The primary focus of this study is to investigate the impact of foreign inflows of capital on environmental degradation in developing countries. The study is based on panel data for the period 1980 to 2017. The techniques like Pedroni test of co integration, panel ARDL and Granger causality are used for data analysis. The outcomes show that total population, affluence, technology, and foreign inflows are positively related to environmental degradation while agricultural land is negatively associated with environmental degradation although the influence of total population and technology on environmental degradation is found to be statistically insignificant in the long run. In the short run total population, foreign inflows, and agricultural land area are found to be inversely related to environmental degradation however their impact is statistically insignificant.

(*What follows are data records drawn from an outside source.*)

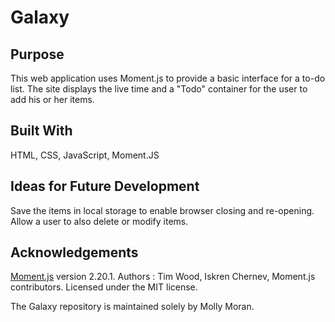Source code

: # Galaxy

## Purpose
This web application uses Moment.js to provide a basic interface for a to-do list. The site displays the live time and a "Todo" container for the user to add his or her items.

## Built With
HTML, CSS, JavaScript, Moment.JS

## Ideas for Future Development
Save the items in local storage to enable browser closing and re-opening.
Allow a user to also delete or modify items.

## Acknowledgements
[Moment.js](https://momentjs.com) version 2.20.1. Authors : Tim Wood, Iskren Chernev, Moment.js contributors. Licensed under the MIT license.

The Galaxy repository is maintained solely by Molly Moran.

Granger causality analysis shows that there is a unidirectional causality between total population and environmental degradation, unidirectional causality between GDP and environmental degradation, and unidirectional causality between industrial production and environmental degradation. No causality is observed between foreign inflows and environmental degradation, agricultural land area, and environmental degradation. It suggested that developing economies should adopt the policies for population control and use the foreign resources in such a way that environmental safety is maintained.